Both have sshd enabled and a user added

# bastille sysrc testjail sshd_enable=YES
# bastille service testjail sshd start
# bastille cmd testjail adduser
# bastille sysrc testjail1 sshd_enable=YES
# bastille service testjail1 sshd start
# bastille cmd testjail1 adduser

I can log into one of the jails using bastille console and ssh into the other. Works both ways. I can ssh into the jails from my workstation. What I can't do is ssh from the host and into the jails.
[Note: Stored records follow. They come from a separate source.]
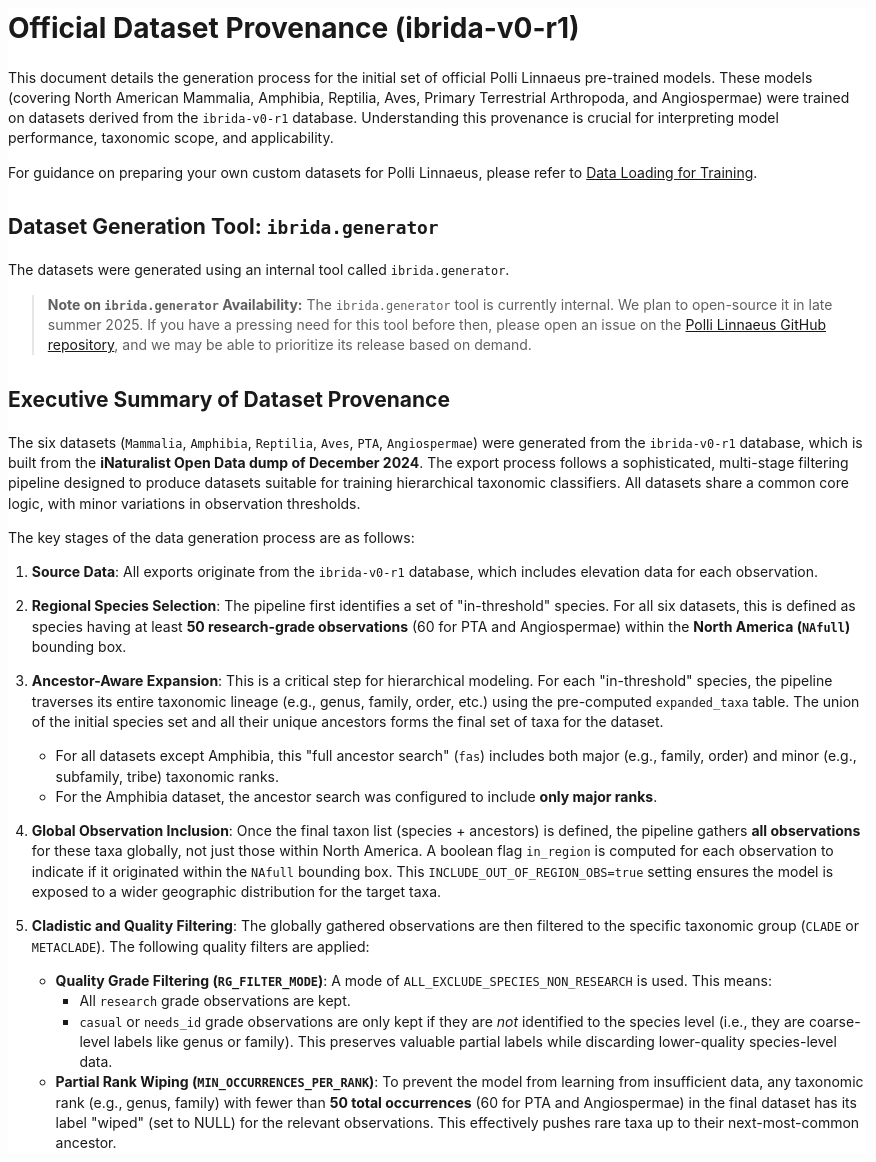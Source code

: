 # Official Dataset Provenance (ibrida-v0-r1)

This document details the generation process for the initial set of official Polli Linnaeus pre-trained models. These models (covering North American Mammalia, Amphibia, Reptilia, Aves, Primary Terrestrial Arthropoda, and Angiospermae) were trained on datasets derived from the `ibrida-v0-r1` database. Understanding this provenance is crucial for interpreting model performance, taxonomic scope, and applicability.

For guidance on preparing your own custom datasets for Polli Linnaeus, please refer to [Data Loading for Training](../training/data_loading.md).

## Dataset Generation Tool: `ibrida.generator`

The datasets were generated using an internal tool called `ibrida.generator`.

> **Note on `ibrida.generator` Availability:** The `ibrida.generator` tool is currently internal. We plan to open-source it in late summer 2025. If you have a pressing need for this tool before then, please open an issue on the [Polli Linnaeus GitHub repository](https://github.com/polli-labs/linnaeus), and we may be able to prioritize its release based on demand.

## Executive Summary of Dataset Provenance

The six datasets (`Mammalia`, `Amphibia`, `Reptilia`, `Aves`, `PTA`, `Angiospermae`) were generated from the `ibrida-v0-r1` database, which is built from the **iNaturalist Open Data dump of December 2024**. The export process follows a sophisticated, multi-stage filtering pipeline designed to produce datasets suitable for training hierarchical taxonomic classifiers. All datasets share a common core logic, with minor variations in observation thresholds.

The key stages of the data generation process are as follows:

1.  **Source Data**: All exports originate from the `ibrida-v0-r1` database, which includes elevation data for each observation.

2.  **Regional Species Selection**: The pipeline first identifies a set of "in-threshold" species. For all six datasets, this is defined as species having at least **50 research-grade observations** (60 for PTA and Angiospermae) within the **North America (`NAfull`)** bounding box.

3.  **Ancestor-Aware Expansion**: This is a critical step for hierarchical modeling. For each "in-threshold" species, the pipeline traverses its entire taxonomic lineage (e.g., genus, family, order, etc.) using the pre-computed `expanded_taxa` table. The union of the initial species set and all their unique ancestors forms the final set of taxa for the dataset.
    *   For all datasets except Amphibia, this "full ancestor search" (`fas`) includes both major (e.g., family, order) and minor (e.g., subfamily, tribe) taxonomic ranks.
    *   For the Amphibia dataset, the ancestor search was configured to include **only major ranks**.

4.  **Global Observation Inclusion**: Once the final taxon list (species + ancestors) is defined, the pipeline gathers **all observations** for these taxa globally, not just those within North America. A boolean flag `in_region` is computed for each observation to indicate if it originated within the `NAfull` bounding box. This `INCLUDE_OUT_OF_REGION_OBS=true` setting ensures the model is exposed to a wider geographic distribution for the target taxa.

5.  **Cladistic and Quality Filtering**: The globally gathered observations are then filtered to the specific taxonomic group (`CLADE` or `METACLADE`). The following quality filters are applied:
    *   **Quality Grade Filtering (`RG_FILTER_MODE`)**: A mode of `ALL_EXCLUDE_SPECIES_NON_RESEARCH` is used. This means:
        *   All `research` grade observations are kept.
        *   `casual` or `needs_id` grade observations are only kept if they are *not* identified to the species level (i.e., they are coarse-level labels like genus or family). This preserves valuable partial labels while discarding lower-quality species-level data.
    *   **Partial Rank Wiping (`MIN_OCCURRENCES_PER_RANK`)**: To prevent the model from learning from insufficient data, any taxonomic rank (e.g., genus, family) with fewer than **50 total occurrences** (60 for PTA and Angiospermae) in the final dataset has its label "wiped" (set to NULL) for the relevant observations. This effectively pushes rare taxa up to their next-most-common ancestor.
The jails are on the same subnet as the host re1 interface (192.168.3.100).

ifconfig:

re1bridge: flags=1008843<UP,BROADCAST,RUNNING,SIMPLEX,MULTICAST,LOWER_UP> metric 0 mtu 1500
options=10<VLAN_HWTAGGING>
ether 58:9c:fc:10:92:aa
id 00:00:00:00:00:00 priority 32768 hellotime 2 fwddelay 15
maxage 20 holdcnt 6 proto rstp maxaddr 2000 timeout 1200
root id 00:00:00:00:00:00 priority 32768 ifcost 0 port 0
bridge flags=0<>
member: e0a_testjail1 flags=143<LEARNING,DISCOVER,AUTOEDGE,AUTOPTP>
port 11 priority 128 path cost 2000 vlan protocol 802.1q
member: e0a_testjail flags=143<LEARNING,DISCOVER,AUTOEDGE,AUTOPTP>
port 7 priority 128 path cost 2000 vlan protocol 802.1q
member: re1 flags=143<LEARNING,DISCOVER,AUTOEDGE,AUTOPTP>
port 2 priority 128 path cost 20000 vlan protocol 802.1q
groups: bridge
nd6 options=9<PERFORMNUD,IFDISABLED>
e0a_testjail: flags=1008943<UP,BROADCAST,RUNNING,PROMISC,SIMPLEX,MULTICAST,LOWER_UP> metric 0 mtu 1500
description: vnet0 host interface for Bastille jail testjail
options=20000b<RXCSUM,TXCSUM,VLAN_MTU,RXCSUM_IPV6>
ether 58:9c:fc:83:8a:da
hwaddr 58:9c:fc:10:6a:ca
groups: epair
media: Ethernet 10Gbase-T (10Gbase-T <full-duplex>)
status: active
nd6 options=29<PERFORMNUD,IFDISABLED,AUTO_LINKLOCAL>
e0a_testjail1: flags=1008943<UP,BROADCAST,RUNNING,PROMISC,SIMPLEX,MULTICAST,LOWER_UP> metric 0 mtu 1500
description: vnet0 host interface for Bastille jail testjail1
options=20000b<RXCSUM,TXCSUM,VLAN_MTU,RXCSUM_IPV6>
ether 58:9c:fc:b5:9d:3a
hwaddr 58:9c:fc:10:36:f0
groups: epair
media: Ethernet 10Gbase-T (10Gbase-T <full-duplex>)
status: active
nd6 options=29<PERFORMNUD,IFDISABLED,AUTO_LINKLOCAL>

During installation of bastille, I made the following config changes:
rc.conf:

ifconfig_re1="inet 192.168.3.100/24"
defaultrouter="192.168.3.1"
cloned_interfaces="lo1"
ifconfig_lo1_name="bastille0"
bastille_enable="YES"
pf_enable="YES"
pflog_enable="YES"

pf.conf:

## generated by bastille setup
int_if="re1"
localnet=$int_if:network

set block-policy return
scrub in all fragment reassemble
set skip on lo

table <jails> persist
nat on $int_if from <jails> to any -> ($int_if:0)
rdr-anchor "rdr/*"

pass in quick inet proto icmp icmp-type { echoreq, unreach }

pass out quick all keep state

pass in quick on $int_if proto tcp from any to any port ssh flags S/SA keep state

block in log (all) all

devfs.rules:

[bastille_vnet=13]
add include $devfsrules_hide_all
add include $devfsrules_unhide_basic
add include $devfsrules_unhide_login
add include $devfsrules_jail
add include $devfsrules_jail_vnet
add path 'bpf*' unhide

These are added to sysctl.conf:

# Bastille:
net.link.bridge.pfil_bridge=0 # Packet filter on the bridge interface
net.link.bridge.pfil_onlyip=0 # Only pass IP packets when pfil is enabled
net.link.bridge.pfil_member=0 # Packet filter on the member interface

What am I missing here? I have read the guide on bastillebsd.org and I can't see what's going wrong

 

[victort]

Can you ping the jails from the host?